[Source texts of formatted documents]
____

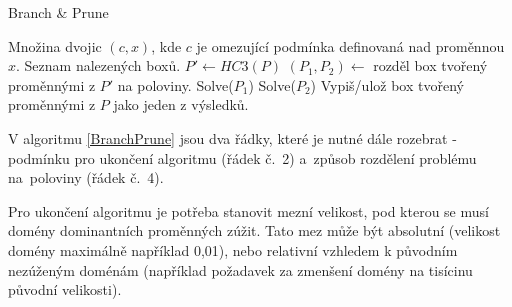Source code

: \begin{algorithm}
\caption{Branch \& Prune}
\label{BranchPrune}
\begin{algorithmic}[1]
\Require Množina dvojic $(c, x)$, kde $c$ je omezující podmínka definovaná nad proměnnou $x$.
\Ensure Seznam nalezených boxů.
\State $P' \gets HC3(P)$
\State $(P_1, P_2) \gets $ rozděl box tvořený proměnnými z $P'$ na poloviny.
\State Solve($P_1$)
\State Solve($P_2$)
\Else
\State Vypiš/ulož box tvořený proměnnými z $P$ jako jeden z výsledků.
\EndIf
\EndProcedure
\end{algorithmic}
\end{algorithm}

V algoritmu \ref{BranchPrune} jsou dva řádky, které je nutné dále rozebrat - podmínku pro ukončení algoritmu (řádek č.~2) a~způsob rozdělení problému na~poloviny (řádek č.~4).

Pro ukončení algoritmu je potřeba stanovit mezní velikost, pod kterou se musí domény dominantních proměnných zúžit. Tato mez může být absolutní (velikost domény maximálně například 0,01), nebo relativní vzhledem k původním nezúženým doménám (například požadavek za zmenšení domény na tisícinu původní velikosti).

____

__EXERCISE PROMPT__. Each record is to be restated word for word; no picture goes in.

__TASK ANSWER__.
Source code

: \begin{algorithm}
\caption{Branch \& Prune}
\label{BranchPrune}
\begin{algorithmic}[1]
\Require Množina dvojic $(c, x)$, kde $c$ je omezující podmínka definovaná nad proměnnou $x$.
\Ensure Seznam nalezených boxů.
\State $P' \gets HC3(P)$
\State $(P_1, P_2) \gets $ rozděl box tvořený proměnnými z $P'$ na poloviny.
\State Solve($P_1$)
\State Solve($P_2$)
\Else
\State Vypiš/ulož box tvořený proměnnými z $P$ jako jeden z výsledků.
\EndIf
\EndProcedure
\end{algorithmic}
\end{algorithm}

V algoritmu \ref{BranchPrune} jsou dva řádky, které je nutné dále rozebrat - podmínku pro ukončení algoritmu (řádek č.~2) a~způsob rozdělení problému na~poloviny (řádek č.~4).

Pro ukončení algoritmu je potřeba stanovit mezní velikost, pod kterou se musí domény dominantních proměnných zúžit. Tato mez může být absolutní (velikost domény maximálně například 0,01), nebo relativní vzhledem k původním nezúženým doménám (například požadavek za zmenšení domény na tisícinu původní velikosti).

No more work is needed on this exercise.